BRIEF
Scan the entries below and return each line that contains "docAndDocxSort".

MATERIAL FOR THIS EXERCISE
• • • • • • •

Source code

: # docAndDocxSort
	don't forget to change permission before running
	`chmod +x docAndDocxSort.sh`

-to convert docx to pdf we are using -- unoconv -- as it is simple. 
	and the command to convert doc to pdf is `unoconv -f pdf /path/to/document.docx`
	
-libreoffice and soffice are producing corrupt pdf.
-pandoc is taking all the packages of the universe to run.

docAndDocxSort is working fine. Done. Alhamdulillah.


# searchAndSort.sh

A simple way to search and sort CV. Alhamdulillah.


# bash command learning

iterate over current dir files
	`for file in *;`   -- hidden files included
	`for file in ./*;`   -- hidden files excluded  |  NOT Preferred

• • • • • • •

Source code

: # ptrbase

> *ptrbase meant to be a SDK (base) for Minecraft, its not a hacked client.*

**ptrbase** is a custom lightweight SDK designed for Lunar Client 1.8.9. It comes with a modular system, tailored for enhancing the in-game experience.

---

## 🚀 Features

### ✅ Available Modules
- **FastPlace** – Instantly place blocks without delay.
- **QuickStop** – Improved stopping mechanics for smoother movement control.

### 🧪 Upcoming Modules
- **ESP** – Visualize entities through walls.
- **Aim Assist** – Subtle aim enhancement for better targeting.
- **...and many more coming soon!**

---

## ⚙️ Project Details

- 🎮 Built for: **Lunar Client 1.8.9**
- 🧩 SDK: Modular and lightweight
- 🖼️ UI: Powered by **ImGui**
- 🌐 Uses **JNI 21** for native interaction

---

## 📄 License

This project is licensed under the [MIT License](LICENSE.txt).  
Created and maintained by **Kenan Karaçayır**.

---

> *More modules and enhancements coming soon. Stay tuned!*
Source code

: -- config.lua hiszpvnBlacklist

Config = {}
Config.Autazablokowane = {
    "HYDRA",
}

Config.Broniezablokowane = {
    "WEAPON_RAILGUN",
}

• • • • • • •

EXERCISE RESULT
: # docAndDocxSort
	`chmod +x docAndDocxSort.sh`
docAndDocxSort is working fine. Done. Alhamdulillah.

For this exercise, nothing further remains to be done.